Les critères d'évaluation précités sont, également, rappelés à l'article 11.2 du règlement intérieur national (RIN) (N° Lexbase : L4063IP8) qui dispose que :
"[...] La rémunération de l'avocat est fonction, notamment, de chacun des éléments suivants conformément aux usages :
- le temps consacré à l'affaire,
- le travail de recherche,
- la nature et la difficulté de l'affaire,
- l'incidence des frais et charges du cabinet auquel il appartient,
- sa notoriété, ses titres, son ancienneté, son expérience et la spécialisation dont il est titulaire,
- la situation de fortune du client,
- les avantages et le résultat obtenu au profit du client par son travail, ainsi que le service rendu à celui-ci".
L'arrêt rendu le 9 février 2012 par la deuxième chambre civile de la Cour de cassation fait une exacte application de l'un des critères d'évaluation, à savoir la notoriété.
En effet, la Cour de cassation a considéré qu'un avocat auquel le client a confié un dossier, mais qui a été suivi, en réalité, par sa collaboratrice dans son intégralité, ne peut invoquer sa propre notoriété pour faire fixer ses honoraires.
Cette décision revêt toute son importance, lorsque l'on sait que certains collaborateurs disposent d'une large autonomie au sein de leurs cabinets, les amenant nécessairement à gérer l'intégralité du dossier, l'avocat associé supervisant essentiellement le travail effectué par ceux-ci.
Ainsi, pour l'avenir, cet arrêt vise à remettre en question l'organisation interne de certains cabinets et subordonne l'application du critère d'évaluation relatif à la notoriété à une intervention personnelle.
En l'espèce, Mme B. avait refusé de régler une facture d'honoraires de Me L. auquel elle avait confié la défense de ses intérêts dans un litige administratif.
Mme B. avait donc saisi le Bâtonnier de l'Ordre des avocats au barreau de Toulon qui a fixé, par décision du 19 novembre 2009, les honoraires dus par celle-ci à Me L. à la somme de 2 475, 29 euros HT.
Me L. a interjeté appel de la décision ordinale rendue.
Par ordonnance du 5 juillet 2010, le premier président de la cour d'appel d'Aix -en-Provence a statué de nouveau et fixé les honoraires de Me L. à la somme de 1 500 euros H.T (CA Aix-en-Provence, 5 juillet 2010, n° 09/23399 N° Lexbase : A1390E7M).
Me L. s'est pourvu en cassation et fait grief à l'ordonnance attaquée d'avoir infirmé la décision du Bâtonnier, aux motifs qu'il n'appartient pas au premier président de statuer sur d'éventuelles fautes de l'avocat, fautes susceptibles d'engager sa responsabilité mais seulement de fixer le montant de ses honoraires.
Il convient de rappeler qu'il est de jurisprudence parfaitement établie que le premier président peut souverainement fixer le montant de l'honoraire en fonction des diligences accomplies (Cass. civ. 2, 21 janvier 2010, n° 06-18.697, F-P+B N° Lexbase : A4577EQL), la fixation des honoraires s'établissant par application des critères d'évaluation de la loi, conformément à l'article 10 de la loi du 31 décembre 1971.
Le premier président de la cour d'appel n'a pas à s'expliquer sur chacun des critères retenus.
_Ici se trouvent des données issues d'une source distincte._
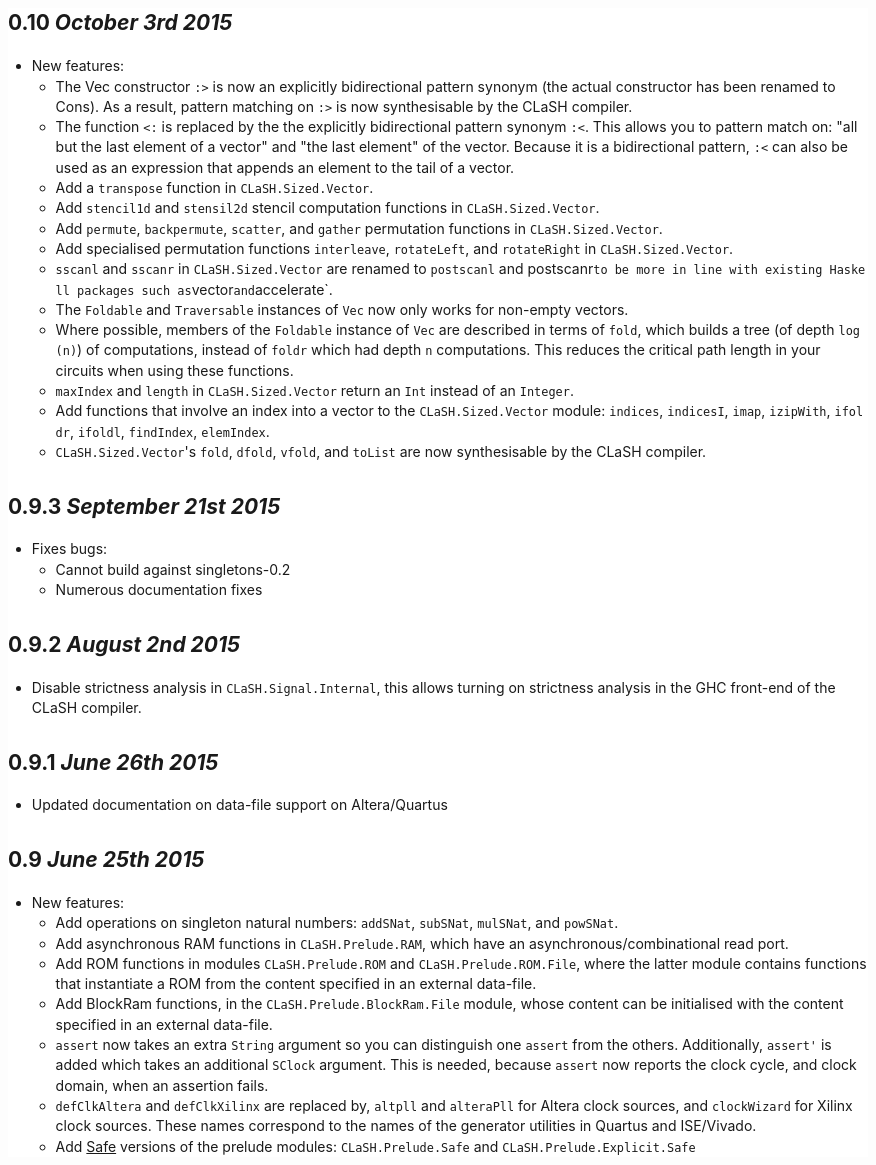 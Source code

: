 ## 0.10 *October 3rd 2015*
* New features:
  * The Vec constructor `:>` is now an explicitly bidirectional pattern synonym (the actual constructor has been renamed to Cons).
    As a result, pattern matching on `:>` is now synthesisable by the CLaSH compiler.
  * The function `<:` is replaced by the the explicitly bidirectional pattern synonym `:<`.
    This allows you to pattern match on: "all but the last element of a vector" and "the last element" of the vector.
    Because it is a bidirectional pattern, `:<` can also be used as an expression that appends an element to the tail of a vector.
  * Add a `transpose` function in `CLaSH.Sized.Vector`.
  * Add `stencil1d` and `stensil2d` stencil computation functions in `CLaSH.Sized.Vector`.
  * Add `permute`, `backpermute`, `scatter`, and `gather` permutation functions in `CLaSH.Sized.Vector`.
  * Add specialised permutation functions `interleave`, `rotateLeft`, and `rotateRight` in `CLaSH.Sized.Vector`.
  * `sscanl` and `sscanr` in `CLaSH.Sized.Vector` are renamed to `postscanl` and postscanr` to be more in line with existing Haskell packages such as `vector` and `accelerate`.
  * The `Foldable` and `Traversable` instances of `Vec` now only works for non-empty vectors.
  * Where possible, members of the `Foldable` instance of `Vec` are described in terms of `fold`, which builds a tree (of depth `log(n)`) of computations, instead of `foldr` which had depth `n` computations.
    This reduces the critical path length in your circuits when using these functions.
  * `maxIndex` and `length` in `CLaSH.Sized.Vector` return an `Int` instead of an `Integer`.
  * Add functions that involve an index into a vector to the `CLaSH.Sized.Vector` module: `indices`, `indicesI`, `imap`, `izipWith`, `ifoldr`, `ifoldl`, `findIndex`, `elemIndex`.
  * `CLaSH.Sized.Vector`'s `fold`, `dfold`, `vfold`, and `toList` are now synthesisable by the CLaSH compiler.

## 0.9.3 *September 21st 2015*
* Fixes bugs:
  * Cannot build against singletons-0.2
  * Numerous documentation fixes

## 0.9.2 *August 2nd 2015*
* Disable strictness analysis in `CLaSH.Signal.Internal`, this allows turning on strictness analysis in the GHC front-end of the CLaSH compiler.

## 0.9.1 *June 26th 2015*
* Updated documentation on data-file support on Altera/Quartus

## 0.9 *June 25th 2015*
* New features:
  * Add operations on singleton natural numbers: `addSNat`, `subSNat`, `mulSNat`, and `powSNat`.
  * Add asynchronous RAM functions in `CLaSH.Prelude.RAM`, which have an asynchronous/combinational read port.
  * Add ROM functions in modules `CLaSH.Prelude.ROM` and `CLaSH.Prelude.ROM.File`, where the latter module contains functions that instantiate a ROM from the content specified in an external data-file.
  * Add BlockRam functions, in the `CLaSH.Prelude.BlockRam.File` module, whose content can be initialised with the content specified in an external data-file.
  * `assert` now takes an extra `String` argument so you can distinguish one `assert` from the others.
  Additionally, `assert'` is added which takes an additional `SClock` argument.
  This is needed, because `assert` now reports the clock cycle, and clock domain, when an assertion fails.
  * `defClkAltera` and `defClkXilinx` are replaced by, `altpll` and `alteraPll` for Altera clock sources, and `clockWizard` for Xilinx clock sources.
  These names correspond to the names of the generator utilities in Quartus and ISE/Vivado.
  * Add [Safe](https://downloads.haskell.org/~ghc/latest/docs/html/users_guide/safe-haskell.html) versions of the prelude modules: `CLaSH.Prelude.Safe` and `CLaSH.Prelude.Explicit.Safe`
Il est seulement tenu "de faire état des critères d'évaluation déterminants de son estimation" (Cass. civ. 1, 21 janvier 1997, n° 95-12.326 N° Lexbase : A0369ACN).
En l'espèce, Me L. précise avoir effectué les diligences qui ont consisté en l'étude du dossier, des rendez-vous avec le client, en la rédaction et la transmission d'un mémoire devant la cour administrative d'appel.
Néanmoins, il ressort tant au cours de l'instance ordinale que de celle devant la cour d'appel que le dossier de Mme B. a été suivi par une collaboratrice du cabinet et non par Me L. lui-même.
C'est dans ces conditions que la deuxième chambre civile de la Cour de cassation a considéré que "ayant relevé que la cliente faisait valoir l'absence d'intervention personnelle de l'avocat, le dossier ayant été suivi par une collaboratrice, le premier président a pu décider que l'avocat ne pouvait se prévaloir de sa propre notoriété et a souverainement évalué les honoraires en application des critères de l'article 10, alinéa 2, de la loi du 31 décembre 1971".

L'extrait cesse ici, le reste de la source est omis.